Graves has two certifications to teach Dale Carnegie self-improvement concepts: as a Sales Trainer and a Business Consultant. Employed by Rick J. Gallegos, the local franchise owner of the Dale Carnegie course, Graves gives the classes both in-house for corporations and publicly.
The Dale Carnegie courses teach self-improvement, salesmanship, public speaking, and corporate and interpersonal skills and more, a full description of which may be found on its website on line.
Graves’ wife Marcey Walsh, who also runs her own business, Institute for Pattern Literacy where she researches the relationship between pattern awareness and effective decision making, acts as his connection to people and businesses.
“She makes all my appointments and does all my research so when I meet a client, I know what they’re about and usually what they want from me as well,” he said.
But Graves didn’t always have the confidence and professionalism he now exudes.
“When I was in elementary school, I thought I was slow.

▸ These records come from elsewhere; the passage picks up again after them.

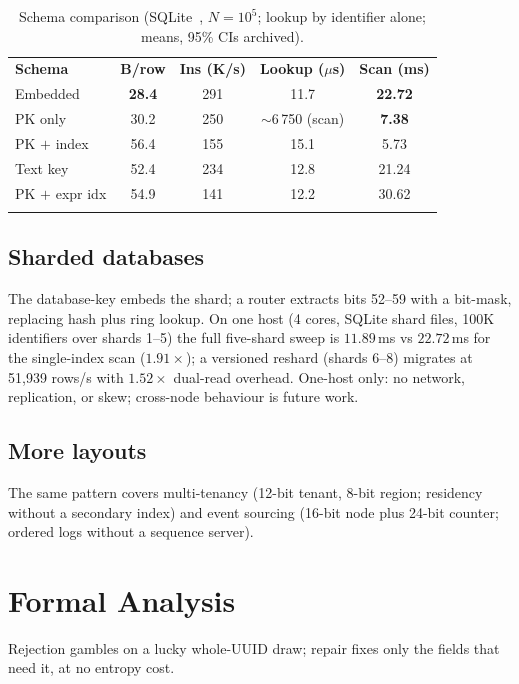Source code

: \documentclass{svproc}
\begin{document}
\begin{table}[t]
\caption{Schema comparison (SQLite~\cite{22}, $N=10^5$; lookup by identifier alone; means, 95\% CIs archived).}
\label{tab:composite}
\centering\scriptsize\setlength{\tabcolsep}{3pt}
\begin{tabular}{lcccc}
\hline\noalign{\smallskip}
\textbf{Schema} & \textbf{B/row} & \textbf{Ins (K/s)} & \textbf{Lookup ($\mu$s)} & \textbf{Scan (ms)} \\
\noalign{\smallskip}\hline\noalign{\smallskip}
Embedded      & \textbf{28.4} & 291 & 11.7 & \textbf{22.72} \\
PK only       & 30.2 & 250 & $\sim$6\,750 (scan) & \textbf{7.38} \\
PK $+$ index  & 56.4 & 155 & 15.1 & 5.73 \\
Text key      & 52.4 & 234 & 12.8 & 21.24 \\
PK $+$ expr idx & 54.9 & 141 & 12.2 & 30.62 \\
\noalign{\smallskip}\hline
\end{tabular}
\end{table}

\subsection{Sharded databases}
The database-key embeds the shard; a router extracts bits 52--59 with a bit-mask, replacing hash plus ring lookup. \label{sec:cluster} On one host (4 cores, SQLite shard files, 100K identifiers over shards 1--5) the full five-shard sweep is $11.89$\,ms vs $22.72$\,ms for the single-index scan ($1.91\times$); a versioned reshard (shards 6--8) migrates at 51{,}939 rows/s with $1.52\times$ dual-read overhead. One-host only: no network, replication, or skew; cross-node behaviour is future work.

\subsection{More layouts}
The same pattern covers multi-tenancy (12-bit tenant, 8-bit region; residency without a secondary index) and event sourcing (16-bit node plus 24-bit counter; ordered logs without a sequence server).

\section{Formal Analysis}
\label{sec:formal}
Rejection gambles on a lucky whole-UUID draw; repair fixes only the fields that need it, at no entropy cost.
\end{document}
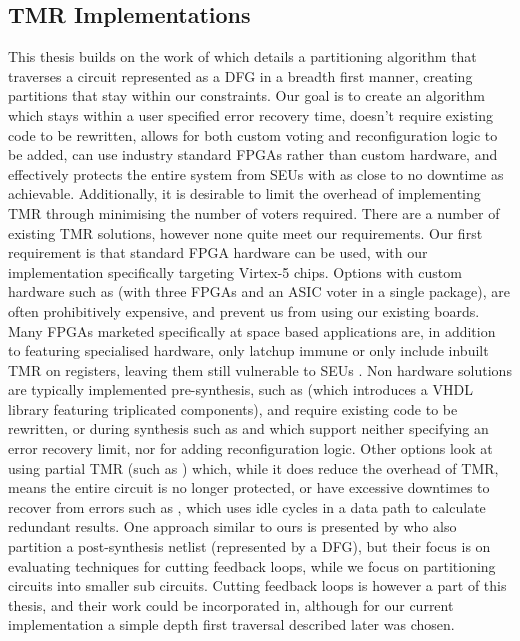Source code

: \documentclass[12pt,final,oneside]{dwThesis} %
\begin{document}
   \subsection{\acl{TMR} Implementations}
   This thesis builds on the work of\cite{DiesselChange} which details a partitioning algorithm that traverses a circuit represented as a \ac{DFG} in a breadth first manner, creating partitions that stay within our constraints.
   Our goal is to create an algorithm which stays within a user specified error recovery time, doesn't require existing code to be rewritten, allows for both custom voting and reconfiguration logic to be added, can use industry standard \acp{FPGA} rather than custom hardware, and effectively protects the entire system from \acp{SEU} with as close to no downtime as achievable.
   Additionally, it is desirable to limit the overhead of implementing \ac{TMR} through minimising the number of voters required.
   There are a number of existing \ac{TMR} solutions, however none quite meet our requirements.
   Our first requirement is that standard \ac{FPGA} hardware can be used, with our implementation specifically targeting Virtex-5 chips. Options with custom hardware such as \cite{VFPGATMR} (with three \acp{FPGA} and an \ac{ASIC} voter in a single package), are often prohibitively expensive, and prevent us from using our existing boards.
   Many \acp{FPGA} marketed specifically at space based applications are, in addition to featuring specialised hardware, only latchup immune or only include inbuilt \ac{TMR} on registers, leaving them still vulnerable to \acp{SEU} \cite{FPGAReview}.
   Non hardware solutions are typically implemented pre-synthesis, such as \cite{ftmr} (which introduces a \ac{VHDL} library featuring triplicated components), and require existing code to be rewritten, or during synthesis such as \cite{synplify} and \cite{tmrtool} which support neither specifying an error recovery limit, nor for adding reconfiguration logic.
   Other options look at using partial \ac{TMR} (such as \cite{partialTMR}) which, while it does reduce the overhead of \ac{TMR}, means the entire circuit is no longer protected, or have excessive downtimes to recover from errors such as \cite{VTMR}, which uses idle cycles in a data path to calculate redundant results.
   One approach similar to ours is presented by \cite{PostSynth} who also partition a post-synthesis netlist (represented by a \ac{DFG}), but their focus is on evaluating techniques for cutting feedback loops, while we focus on partitioning circuits into smaller sub circuits. Cutting feedback loops is however a part of this thesis, and their work could be incorporated in, although for our current implementation a simple depth first traversal described later was chosen.
\end{document}

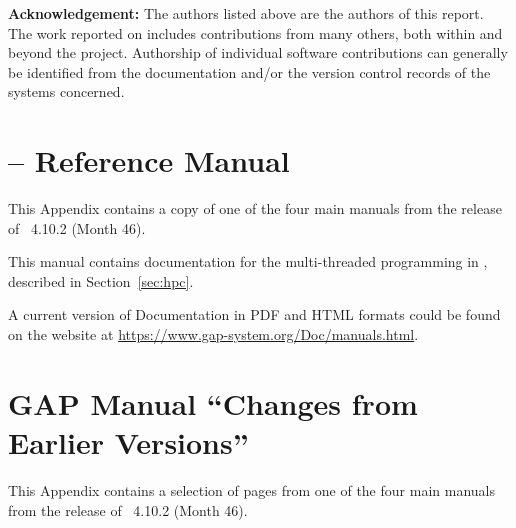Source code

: \documentclass{deliverablereport}
\author{Alexander Konovalov, Stephen Linton and Michael Torpey}
\begin{document}
\maketitle
\githubissuedescription

\vfill

\textbf{Acknowledgement:} The authors listed above are the authors of
this report. The work reported on includes contributions from many
others, both within and beyond the \ODK project. Authorship of
individual software contributions can generally be identified from
the documentation and/or the version control records of the systems concerned.

\vfill
\newpage
\tableofcontents















\clearpage
\appendix

\section{\HPCGAP -- Reference Manual}\label{sec:hpc-manual}

This Appendix contains a copy of 
one of the four main \GAP manuals
from the release of \GAP~4.10.2 (Month 46).

This manual contains documentation for the multi-threaded programming
in \GAP, described in Section~\ref{sec:hpc}.

A current version of \GAP Documentation in PDF and HTML formats
could be found on the \GAP website at \url{https://www.gap-system.org/Doc/manuals.html}.



\section{GAP Manual ``Changes from Earlier Versions''}\label{sec:changes-manual}

This Appendix contains a selection of pages from
one of the four main \GAP manuals
from the release of \GAP~4.10.2 (Month 46).
\end{document}
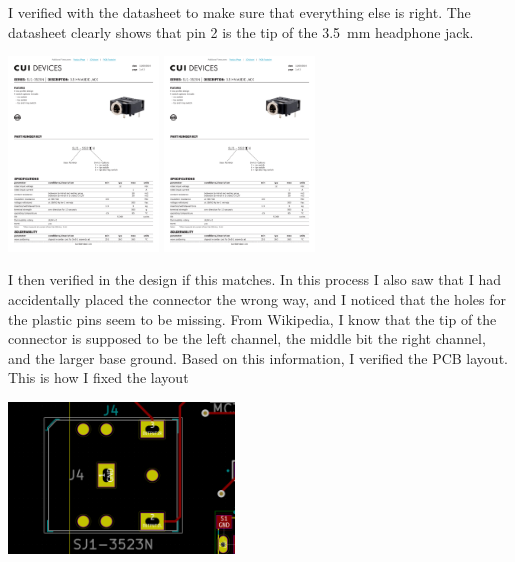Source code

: \documentclass[a4paper]{article}
\begin{document}
I verified with the datasheet to make sure that everything else is right. The datasheet clearly shows that pin 2 is the tip of the \SI{3.5}{\milli\meter} headphone jack. 

\begin{center}
\includegraphics[page=2,width=4cm,trim={2cm 7.2cm 11cm 14cm},clip]{datasheets/sj1-352xn.pdf}
\includegraphics[page=2,width=4cm,trim={5.2cm 4.2cm 13cm 21cm},clip]{datasheets/sj1-352xn.pdf}
\end{center}

I then verified in the design if this matches. In this process I also saw that I had accidentally placed the connector the wrong way, and I noticed that the holes for the plastic pins seem to be missing. From Wikipedia, I know that the tip of the connector is supposed to be the left channel, the middle bit the right channel, and the larger base ground. Based on this information, I verified the PCB layout. This is how I fixed the layout

\begin{center}
\includegraphics[width=6cm]{images/pdf-usb-connector-snap}
\end{center}
\end{document}
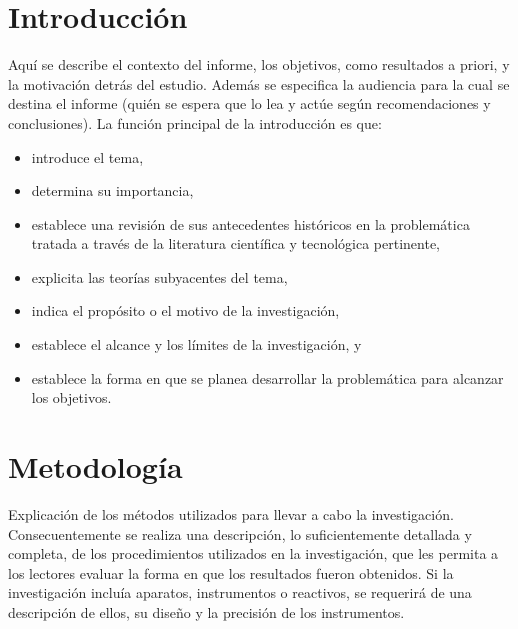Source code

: \documentclass[a4paper,12pt]{article}
\title{\documentTitle}
\author{\authorName \\ \affiliation}
\date{\today}
\begin{document}
\maketitle

\begin{abstract}
Este es el resumen del informe, donde se presenta una visión general del contenido y los principales hallazgos.

\textbf{Keywords:} keyword 1; keyword 2; keyword 3, keyword 4; keyword 5
\end{abstract}

\section{Introducción}
Aquí se describe el contexto del informe, los objetivos, como resultados a priori, y la motivación detrás del estudio.
Además se especifica la audiencia para la cual se destina el informe (quién se espera que lo lea y actúe según recomendaciones y conclusiones).
La función principal de la introducción es que:
\begin{itemize}
\item introduce el tema,
\item determina su importancia,
\item establece una revisión de sus antecedentes históricos en la problemática tratada a través de la literatura científica y tecnológica pertinente,
\item explicita las teorías subyacentes del tema,
\item indica el propósito o el motivo de la investigación,
\item establece el alcance y los límites de la investigación, y
\item establece la forma en que se planea desarrollar la problemática para alcanzar los objetivos.


\end{itemize}

\section{Metodología}
Explicación de los métodos utilizados para llevar a cabo la investigación. Consecuentemente se realiza una descripción, lo suficientemente detallada y completa, de los procedimientos utilizados en la investigación, que les permita a los lectores evaluar la forma en que los resultados fueron obtenidos.
Si la investigación incluía aparatos, instrumentos o reactivos, se requerirá de una descripción de ellos, su diseño y la precisión de los instrumentos.
\end{document}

My last name starts with a G so when we sat alphabetically, I was in the middle. They put me in extra help classes, like phonics. I realized the 5th grade was easier for me. It was the first time I had a male teacher.”
The pitch of the male voice was easier to understand than the soft-spoken women who he had had as teachers in the lower grades.
Still, even though he knew that class had been easier for him, he didn’t make a solid connection to a hearing problem.
“It’s a hard thing to understand unless you’ve been through it, but nobody told me I couldn’t hear and I really wasn’t aware of being different,” he explained.
Then, in 11th Grade, he transferred to Temple Heights High School.
“That’s where I met Mr. Bailey and Mr. Panky. They changed my life.”
Things began to take off after that, although he still wasn’t fitted for proper hearing aides until after leaving HCC for the University of South Florida several years later.
By that time, however, he did know to enroll only in classes with male teachers, the pitch of whose voice he could hear better.
“I started sitting up front. In grade school, they made you sit alphabetically, but now I had a choice and I knew it was easier for me up there,” he said.
Despite the fact he gained his hearing late, Graves earned a communications degree and an MBA (Master of Business Administration).
He worked at CA Inc., which is now Computers Associates, after that, and took advantage of classes given on site by the company, one of which was Dale Carnegie.
“I joined Dale Carnegie a decade ago while working at CA. I’ve been in IT (information technology) sales since ’85 and became number one in standalone sales, that means I had no help from outside sales reps. I attribute all my success at CA to Dale Carnegie.”
“Typically, people who are hard of hearing don’t react well to other people,” he said. The Dale Carnegie courses gave him the confidence he needed and since he loves people, he excelled.
Awhile back he met Marcey through one of her friends at a swing dance class and they married about a year ago.
Despite the fact she has her own business, the two also formed a partnership around his Dale Carnegie instruction.
“She connects me with clients, watches things in the business world. She’s my right arm,” he said.
Marcey said her training as a “pattern researcher” was a perfect fit.
“He’s the best closer I’ve ever seen,” she said. “He certainly closed the deal with me.”